Z-axis binding issues?


New Member
I just finished the main assembly and wiring of my friend's Mendel yesterday. I am currently in the "commissioning" phase of it and it is having a lot of Z-axis binding issues.

Since I am planning on building a gMax for myself, I have been thinking about whether its design reduces that issue. With the extrusion based frame it seems much easier to keep everything lined up. In particular, the X-axis seems to be a better design that should travel along the Z axis better.

Has anyone experienced Z-axis binding? If so, how easy was it to correct on the gMax?

(speaking from industrial engineering experience)

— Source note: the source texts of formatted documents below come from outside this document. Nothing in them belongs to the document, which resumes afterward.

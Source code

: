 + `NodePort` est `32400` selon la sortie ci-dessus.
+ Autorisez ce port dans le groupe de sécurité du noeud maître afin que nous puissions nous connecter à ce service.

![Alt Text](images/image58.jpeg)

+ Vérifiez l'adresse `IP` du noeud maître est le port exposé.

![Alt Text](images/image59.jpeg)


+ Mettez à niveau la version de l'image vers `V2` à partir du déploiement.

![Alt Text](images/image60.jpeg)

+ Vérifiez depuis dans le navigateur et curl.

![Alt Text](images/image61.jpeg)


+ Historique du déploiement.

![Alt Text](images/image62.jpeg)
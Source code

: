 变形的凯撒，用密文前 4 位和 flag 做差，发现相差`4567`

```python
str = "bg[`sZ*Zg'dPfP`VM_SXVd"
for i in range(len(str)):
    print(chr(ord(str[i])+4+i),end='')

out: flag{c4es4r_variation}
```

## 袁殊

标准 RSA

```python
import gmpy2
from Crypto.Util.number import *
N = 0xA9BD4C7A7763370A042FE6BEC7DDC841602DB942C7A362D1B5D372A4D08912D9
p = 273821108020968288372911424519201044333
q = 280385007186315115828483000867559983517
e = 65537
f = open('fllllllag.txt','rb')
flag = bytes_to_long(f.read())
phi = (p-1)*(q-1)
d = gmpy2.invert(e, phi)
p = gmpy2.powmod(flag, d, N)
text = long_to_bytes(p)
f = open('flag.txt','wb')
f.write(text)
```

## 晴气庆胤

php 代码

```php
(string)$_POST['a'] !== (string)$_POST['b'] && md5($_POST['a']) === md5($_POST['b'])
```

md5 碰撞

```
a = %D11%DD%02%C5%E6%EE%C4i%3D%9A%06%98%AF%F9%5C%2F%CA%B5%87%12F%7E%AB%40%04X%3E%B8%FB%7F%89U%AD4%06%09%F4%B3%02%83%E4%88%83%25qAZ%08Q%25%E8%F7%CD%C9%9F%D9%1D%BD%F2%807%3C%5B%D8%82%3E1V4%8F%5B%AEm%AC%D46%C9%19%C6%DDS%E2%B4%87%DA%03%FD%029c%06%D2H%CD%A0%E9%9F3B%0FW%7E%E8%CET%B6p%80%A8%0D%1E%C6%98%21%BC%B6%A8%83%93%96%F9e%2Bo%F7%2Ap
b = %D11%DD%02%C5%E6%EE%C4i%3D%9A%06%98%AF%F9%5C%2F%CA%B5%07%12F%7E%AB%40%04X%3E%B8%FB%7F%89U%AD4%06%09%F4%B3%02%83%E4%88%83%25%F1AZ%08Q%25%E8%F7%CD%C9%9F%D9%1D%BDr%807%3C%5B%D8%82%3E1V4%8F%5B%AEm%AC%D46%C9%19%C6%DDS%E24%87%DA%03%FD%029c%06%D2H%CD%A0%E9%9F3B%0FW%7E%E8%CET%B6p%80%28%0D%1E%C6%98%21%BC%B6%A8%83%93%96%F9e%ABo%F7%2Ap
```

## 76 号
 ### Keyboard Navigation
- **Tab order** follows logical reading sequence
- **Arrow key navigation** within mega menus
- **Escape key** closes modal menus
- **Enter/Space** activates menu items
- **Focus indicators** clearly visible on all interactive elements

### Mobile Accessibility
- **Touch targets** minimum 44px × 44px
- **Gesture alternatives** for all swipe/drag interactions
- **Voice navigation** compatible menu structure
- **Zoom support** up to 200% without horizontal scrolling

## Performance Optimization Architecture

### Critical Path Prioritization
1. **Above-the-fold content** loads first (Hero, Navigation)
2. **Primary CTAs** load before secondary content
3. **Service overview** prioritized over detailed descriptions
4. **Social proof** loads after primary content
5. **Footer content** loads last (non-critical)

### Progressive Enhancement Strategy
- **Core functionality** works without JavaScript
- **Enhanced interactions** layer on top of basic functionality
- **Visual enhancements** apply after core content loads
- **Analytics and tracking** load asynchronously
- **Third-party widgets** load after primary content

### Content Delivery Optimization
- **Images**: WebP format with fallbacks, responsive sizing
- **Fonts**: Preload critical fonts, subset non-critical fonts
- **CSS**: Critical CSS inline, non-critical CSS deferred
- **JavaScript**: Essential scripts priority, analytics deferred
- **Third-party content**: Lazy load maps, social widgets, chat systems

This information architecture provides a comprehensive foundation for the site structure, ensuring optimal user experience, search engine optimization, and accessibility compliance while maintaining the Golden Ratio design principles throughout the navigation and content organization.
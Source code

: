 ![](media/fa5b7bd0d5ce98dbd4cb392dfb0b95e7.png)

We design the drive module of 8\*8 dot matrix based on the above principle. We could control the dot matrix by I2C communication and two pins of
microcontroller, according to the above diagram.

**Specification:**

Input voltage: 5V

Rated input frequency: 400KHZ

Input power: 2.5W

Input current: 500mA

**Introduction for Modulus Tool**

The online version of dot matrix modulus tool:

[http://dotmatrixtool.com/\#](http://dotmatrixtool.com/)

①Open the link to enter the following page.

Binding can occur when one side is lagging behind the other - missed steps etc - and puts a moment load on the linear bearings. The x axis is no longer level and pulls the vertical guides together, causing the jam. Unless the vertical chassis is visibly waving side to side in response to x axis movement, rigidity shouldn't be a major factor and you'd have bigger problems anyway.

Another case is when only one side is driven or both are driven from one source, connected with a belt and the belt/chassis is stretching, causing a lag and/or oscillations. As the Gmax has two screws with direct drive it shouldn't bind provided the steppers don't miss steps and both move in sync.

mechanically, binding is less likely as the bearing length becomes longer with respect to span.

Myself, I'm also waiting for my Gmax, selected it because it is one of the more soundly engineered for my purposes, but fully plan to make a few changes to the design - moving to all metal e3d hotends is top of the list.


New Member
I described what I meant a little poorly. The Mendel design relies on two smooth rods for the x-axis with a motor mount on one end and a pulley mount on the other. The side with the pulley also has two screws which screw into the pulley mount end opposing the smooth rods. They are intended to counter the pull of the belt in order to keep the x-axis the same length. However since where they reach the smooth rods is not visible (inside the pulley mount) and the mounts can be very tight on the smooth rods, it is very difficult to adjust them correctly.

In addition, with two smooth rods and a screw for each rod. Adjusting the screws and rods to identical lengths is difficult. If they don't align well to the smooth rods, it'll bind. It doesn't use linear bearings to connect to the z-axis either. It has plastic bushings that inserts into the mounts. The instructions require one to file the fittings that the bushings sit in just right so that the smooth rods slide easily. I imagine that an uneven fit between the top and bottom bushings or left and right bushings could also lead to binding.

There are just a lot of ways that design could lead to binding. I'm no mechanical engineer, but I am a software engineer. One of the things I know is that the more ways a design can potentially fail, the more likely it is to.

The gMax design appears to eliminate many of these problems. I was curious as to feedback from people who have built it as to whether or how often they have experienced it.